Exercise
Leaving out the pictures, transcribe all of the records faithfully.

Data to examine
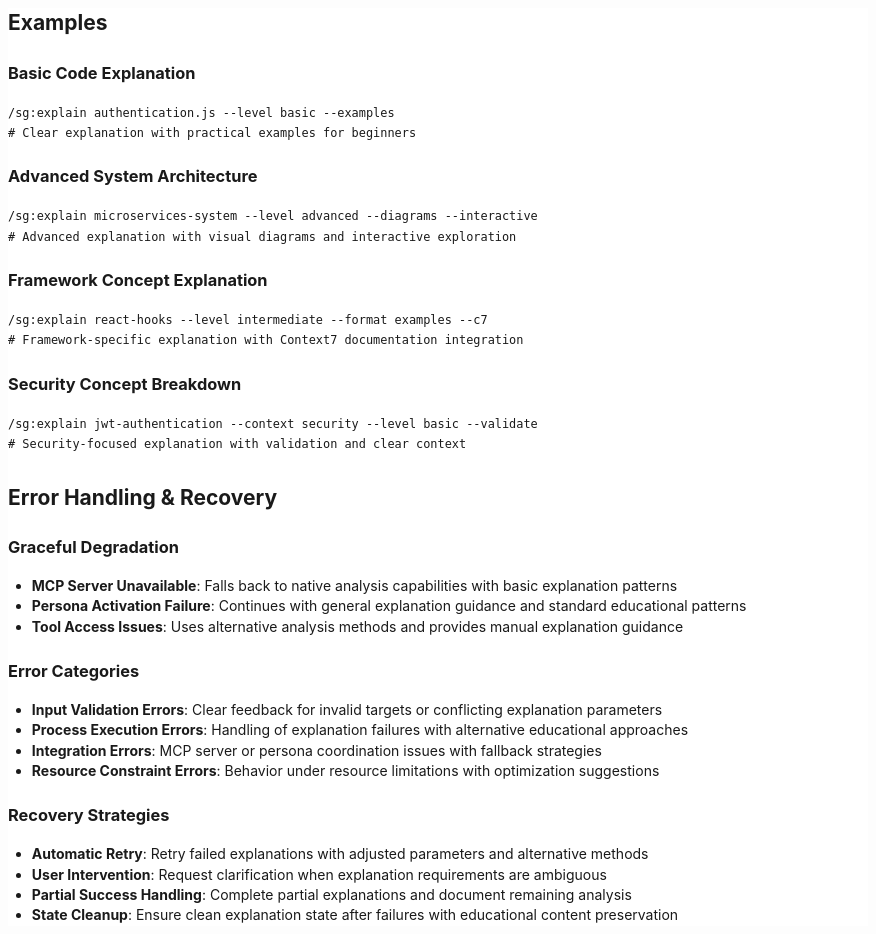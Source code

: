 ## Examples

### Basic Code Explanation
```
/sg:explain authentication.js --level basic --examples
# Clear explanation with practical examples for beginners
```

### Advanced System Architecture
```
/sg:explain microservices-system --level advanced --diagrams --interactive
# Advanced explanation with visual diagrams and interactive exploration
```

### Framework Concept Explanation
```
/sg:explain react-hooks --level intermediate --format examples --c7
# Framework-specific explanation with Context7 documentation integration
```

### Security Concept Breakdown
```
/sg:explain jwt-authentication --context security --level basic --validate
# Security-focused explanation with validation and clear context
```

## Error Handling & Recovery

### Graceful Degradation
- **MCP Server Unavailable**: Falls back to native analysis capabilities with basic explanation patterns
- **Persona Activation Failure**: Continues with general explanation guidance and standard educational patterns
- **Tool Access Issues**: Uses alternative analysis methods and provides manual explanation guidance

### Error Categories
- **Input Validation Errors**: Clear feedback for invalid targets or conflicting explanation parameters
- **Process Execution Errors**: Handling of explanation failures with alternative educational approaches
- **Integration Errors**: MCP server or persona coordination issues with fallback strategies
- **Resource Constraint Errors**: Behavior under resource limitations with optimization suggestions

### Recovery Strategies
- **Automatic Retry**: Retry failed explanations with adjusted parameters and alternative methods
- **User Intervention**: Request clarification when explanation requirements are ambiguous
- **Partial Success Handling**: Complete partial explanations and document remaining analysis
- **State Cleanup**: Ensure clean explanation state after failures with educational content preservation
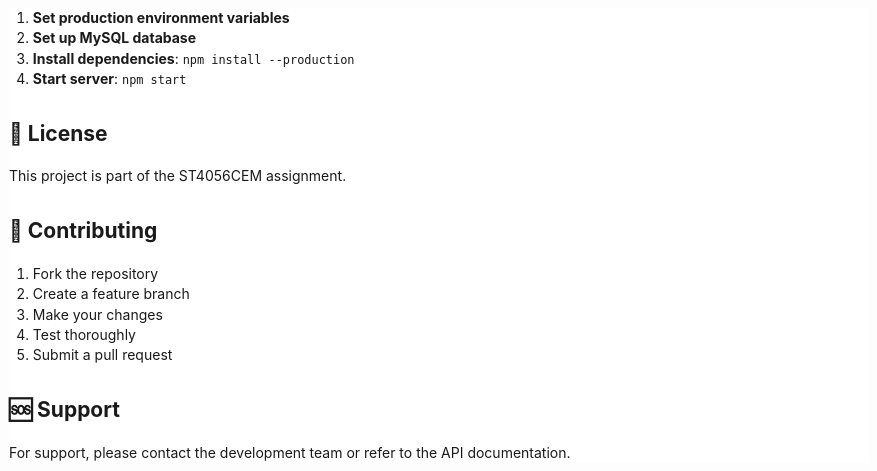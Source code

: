 1. **Set production environment variables**
2. **Set up MySQL database**
3. **Install dependencies**: `npm install --production`
4. **Start server**: `npm start`

## 📝 License

This project is part of the ST4056CEM assignment.

## 👥 Contributing

1. Fork the repository
2. Create a feature branch
3. Make your changes
4. Test thoroughly
5. Submit a pull request

## 🆘 Support

For support, please contact the development team or refer to the API documentation. 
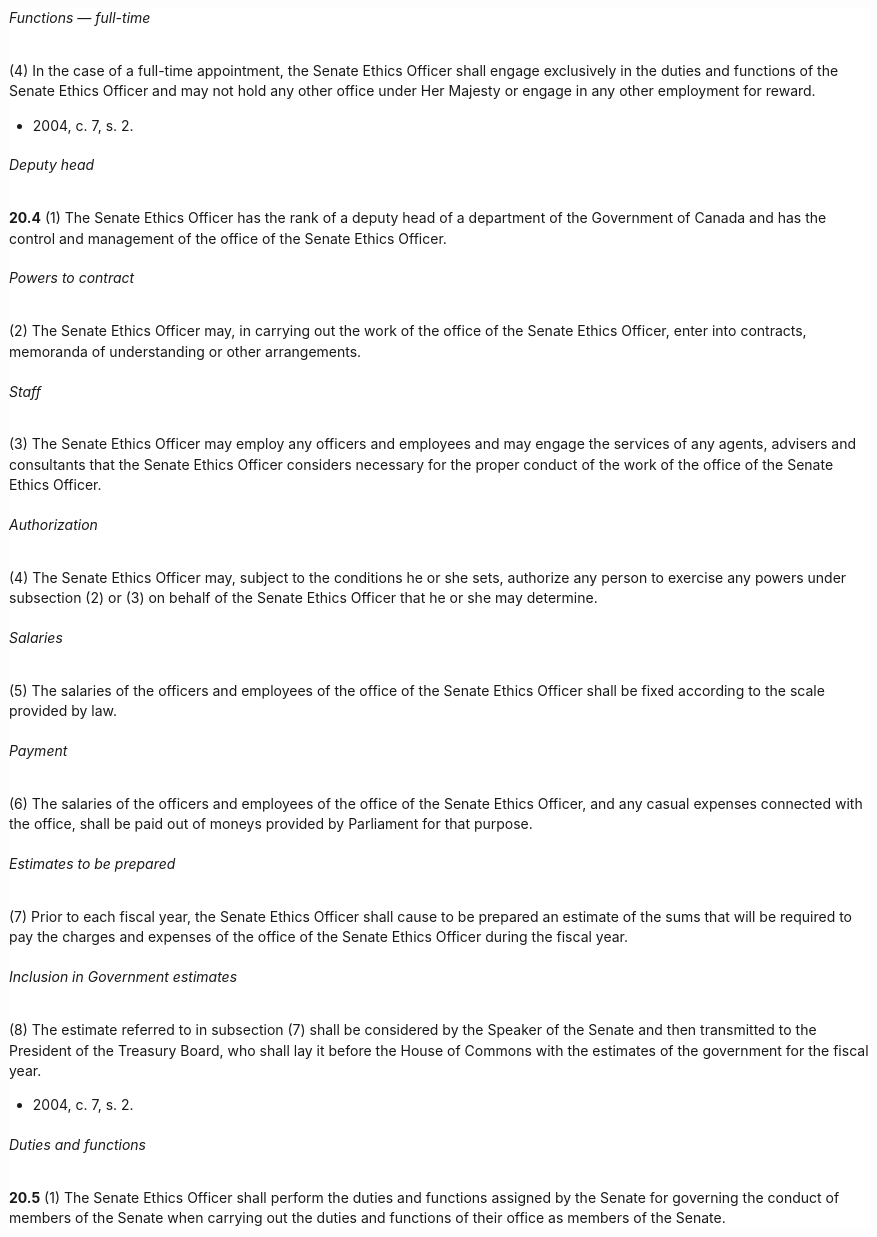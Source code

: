 ###### Functions — full-time

(4) In the case of a full-time appointment, the Senate Ethics Officer shall engage exclusively in the duties and functions of the Senate Ethics Officer and may not hold any other office under Her Majesty or engage in any other employment for reward.

  * 2004, c. 7, s. 2.

###### Deputy head

**20.4** (1) The Senate Ethics Officer has the rank of a deputy head of a department of the Government of Canada and has the control and management of the office of the Senate Ethics Officer.

###### Powers to contract

(2) The Senate Ethics Officer may, in carrying out the work of the office of the Senate Ethics Officer, enter into contracts, memoranda of understanding or other arrangements.

###### Staff

(3) The Senate Ethics Officer may employ any officers and employees and may engage the services of any agents, advisers and consultants that the Senate Ethics Officer considers necessary for the proper conduct of the work of the office of the Senate Ethics Officer.

###### Authorization

(4) The Senate Ethics Officer may, subject to the conditions he or she sets, authorize any person to exercise any powers under subsection (2) or (3) on behalf of the Senate Ethics Officer that he or she may determine.

###### Salaries

(5) The salaries of the officers and employees of the office of the Senate Ethics Officer shall be fixed according to the scale provided by law.

###### Payment

(6) The salaries of the officers and employees of the office of the Senate Ethics Officer, and any casual expenses connected with the office, shall be paid out of moneys provided by Parliament for that purpose.

###### Estimates to be prepared

(7) Prior to each fiscal year, the Senate Ethics Officer shall cause to be prepared an estimate of the sums that will be required to pay the charges and expenses of the office of the Senate Ethics Officer during the fiscal year.

###### Inclusion in Government estimates

(8) The estimate referred to in subsection (7) shall be considered by the Speaker of the Senate and then transmitted to the President of the Treasury Board, who shall lay it before the House of Commons with the estimates of the government for the fiscal year.

  * 2004, c. 7, s. 2.

###### Duties and functions

**20.5** (1) The Senate Ethics Officer shall perform the duties and functions assigned by the Senate for governing the conduct of members of the Senate when carrying out the duties and functions of their office as members of the Senate.
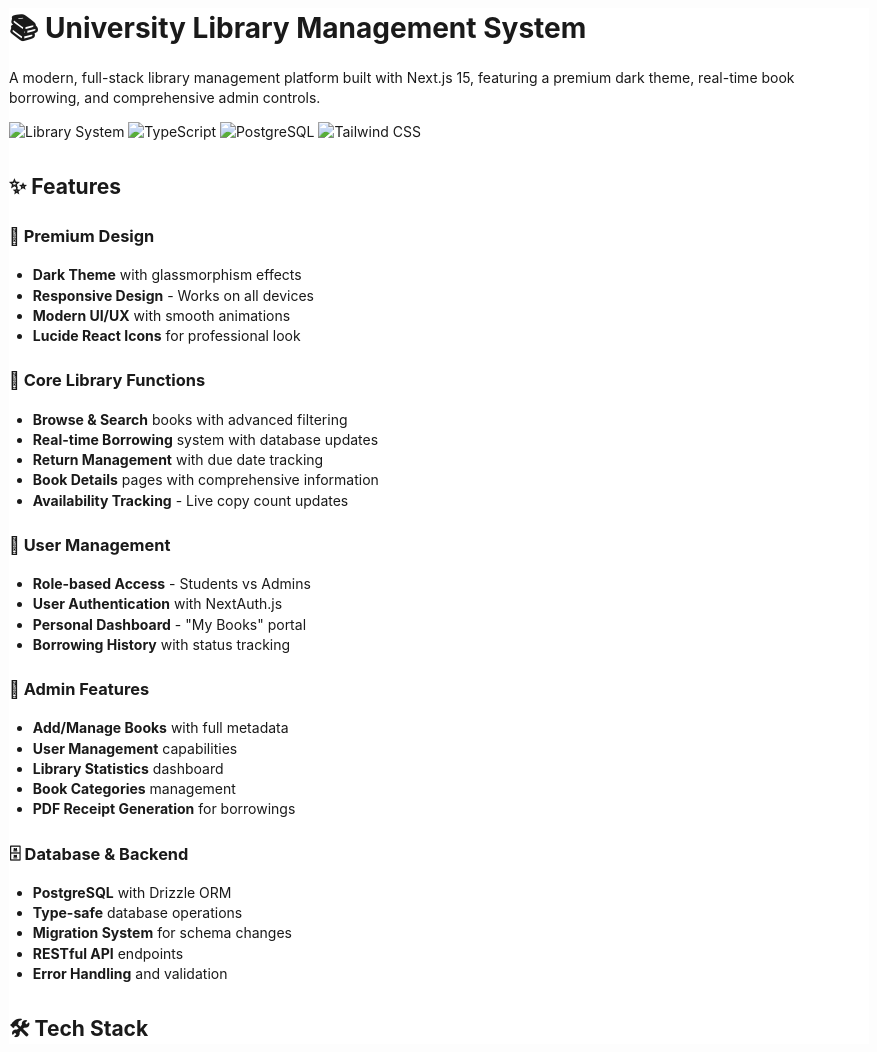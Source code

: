 # 📚 University Library Management System

A modern, full-stack library management platform built with Next.js 15, featuring a premium dark theme, real-time book borrowing, and comprehensive admin controls.

![Library System](https://img.shields.io/badge/Next.js-15-black?style=for-the-badge&logo=next.js)
![TypeScript](https://img.shields.io/badge/TypeScript-007ACC?style=for-the-badge&logo=typescript&logoColor=white)
![PostgreSQL](https://img.shields.io/badge/PostgreSQL-316192?style=for-the-badge&logo=postgresql&logoColor=white)
![Tailwind CSS](https://img.shields.io/badge/Tailwind_CSS-38B2AC?style=for-the-badge&logo=tailwind-css&logoColor=white)

## ✨ Features

### 🎨 **Premium Design**
- **Dark Theme** with glassmorphism effects
- **Responsive Design** - Works on all devices
- **Modern UI/UX** with smooth animations
- **Lucide React Icons** for professional look

### 📖 **Core Library Functions**
- **Browse & Search** books with advanced filtering
- **Real-time Borrowing** system with database updates
- **Return Management** with due date tracking
- **Book Details** pages with comprehensive information
- **Availability Tracking** - Live copy count updates

### 👥 **User Management**
- **Role-based Access** - Students vs Admins
- **User Authentication** with NextAuth.js
- **Personal Dashboard** - "My Books" portal
- **Borrowing History** with status tracking

### 🔧 **Admin Features**
- **Add/Manage Books** with full metadata
- **User Management** capabilities
- **Library Statistics** dashboard
- **Book Categories** management
- **PDF Receipt Generation** for borrowings

### 🗄️ **Database & Backend**
- **PostgreSQL** with Drizzle ORM
- **Type-safe** database operations
- **Migration System** for schema changes
- **RESTful API** endpoints
- **Error Handling** and validation

## 🛠️ Tech Stack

Reply
Source code

: ## Examples

### Basic Code Explanation
```
/sg:explain authentication.js --level basic --examples
# Clear explanation with practical examples for beginners
```

### Advanced System Architecture
```
/sg:explain microservices-system --level advanced --diagrams --interactive
# Advanced explanation with visual diagrams and interactive exploration
```

### Framework Concept Explanation
```
/sg:explain react-hooks --level intermediate --format examples --c7
# Framework-specific explanation with Context7 documentation integration
```

### Security Concept Breakdown
```
/sg:explain jwt-authentication --context security --level basic --validate
# Security-focused explanation with validation and clear context
```

## Error Handling & Recovery

### Graceful Degradation
- **MCP Server Unavailable**: Falls back to native analysis capabilities with basic explanation patterns
- **Persona Activation Failure**: Continues with general explanation guidance and standard educational patterns
- **Tool Access Issues**: Uses alternative analysis methods and provides manual explanation guidance

### Error Categories
- **Input Validation Errors**: Clear feedback for invalid targets or conflicting explanation parameters
- **Process Execution Errors**: Handling of explanation failures with alternative educational approaches
- **Integration Errors**: MCP server or persona coordination issues with fallback strategies
- **Resource Constraint Errors**: Behavior under resource limitations with optimization suggestions

### Recovery Strategies
- **Automatic Retry**: Retry failed explanations with adjusted parameters and alternative methods
- **User Intervention**: Request clarification when explanation requirements are ambiguous
- **Partial Success Handling**: Complete partial explanations and document remaining analysis
- **State Cleanup**: Ensure clean explanation state after failures with educational content preservation
Source code

: 1. **Set production environment variables**
2. **Set up MySQL database**
3. **Install dependencies**: `npm install --production`
4. **Start server**: `npm start`

## 📝 License

This project is part of the ST4056CEM assignment.

## 👥 Contributing

1. Fork the repository
2. Create a feature branch
3. Make your changes
4. Test thoroughly
5. Submit a pull request

## 🆘 Support

For support, please contact the development team or refer to the API documentation. 
Source code

: ###### Functions — full-time

(4) In the case of a full-time appointment, the Senate Ethics Officer shall engage exclusively in the duties and functions of the Senate Ethics Officer and may not hold any other office under Her Majesty or engage in any other employment for reward.

  * 2004, c. 7, s. 2.

###### Deputy head

**20.4** (1) The Senate Ethics Officer has the rank of a deputy head of a department of the Government of Canada and has the control and management of the office of the Senate Ethics Officer.

###### Powers to contract

(2) The Senate Ethics Officer may, in carrying out the work of the office of the Senate Ethics Officer, enter into contracts, memoranda of understanding or other arrangements.

###### Staff

(3) The Senate Ethics Officer may employ any officers and employees and may engage the services of any agents, advisers and consultants that the Senate Ethics Officer considers necessary for the proper conduct of the work of the office of the Senate Ethics Officer.

###### Authorization

(4) The Senate Ethics Officer may, subject to the conditions he or she sets, authorize any person to exercise any powers under subsection (2) or (3) on behalf of the Senate Ethics Officer that he or she may determine.

###### Salaries

(5) The salaries of the officers and employees of the office of the Senate Ethics Officer shall be fixed according to the scale provided by law.

###### Payment

(6) The salaries of the officers and employees of the office of the Senate Ethics Officer, and any casual expenses connected with the office, shall be paid out of moneys provided by Parliament for that purpose.

###### Estimates to be prepared

(7) Prior to each fiscal year, the Senate Ethics Officer shall cause to be prepared an estimate of the sums that will be required to pay the charges and expenses of the office of the Senate Ethics Officer during the fiscal year.

###### Inclusion in Government estimates

(8) The estimate referred to in subsection (7) shall be considered by the Speaker of the Senate and then transmitted to the President of the Treasury Board, who shall lay it before the House of Commons with the estimates of the government for the fiscal year.

  * 2004, c. 7, s. 2.

###### Duties and functions

**20.5** (1) The Senate Ethics Officer shall perform the duties and functions assigned by the Senate for governing the conduct of members of the Senate when carrying out the duties and functions of their office as members of the Senate.
Source code

: # 📚 University Library Management System

A modern, full-stack library management platform built with Next.js 15, featuring a premium dark theme, real-time book borrowing, and comprehensive admin controls.

![Library System](https://img.shields.io/badge/Next.js-15-black?style=for-the-badge&logo=next.js)
![TypeScript](https://img.shields.io/badge/TypeScript-007ACC?style=for-the-badge&logo=typescript&logoColor=white)
![PostgreSQL](https://img.shields.io/badge/PostgreSQL-316192?style=for-the-badge&logo=postgresql&logoColor=white)
![Tailwind CSS](https://img.shields.io/badge/Tailwind_CSS-38B2AC?style=for-the-badge&logo=tailwind-css&logoColor=white)

## ✨ Features

### 🎨 **Premium Design**
- **Dark Theme** with glassmorphism effects
- **Responsive Design** - Works on all devices
- **Modern UI/UX** with smooth animations
- **Lucide React Icons** for professional look

### 📖 **Core Library Functions**
- **Browse & Search** books with advanced filtering
- **Real-time Borrowing** system with database updates
- **Return Management** with due date tracking
- **Book Details** pages with comprehensive information
- **Availability Tracking** - Live copy count updates

### 👥 **User Management**
- **Role-based Access** - Students vs Admins
- **User Authentication** with NextAuth.js
- **Personal Dashboard** - "My Books" portal
- **Borrowing History** with status tracking

### 🔧 **Admin Features**
- **Add/Manage Books** with full metadata
- **User Management** capabilities
- **Library Statistics** dashboard
- **Book Categories** management
- **PDF Receipt Generation** for borrowings

### 🗄️ **Database & Backend**
- **PostgreSQL** with Drizzle ORM
- **Type-safe** database operations
- **Migration System** for schema changes
- **RESTful API** endpoints
- **Error Handling** and validation

## 🛠️ Tech Stack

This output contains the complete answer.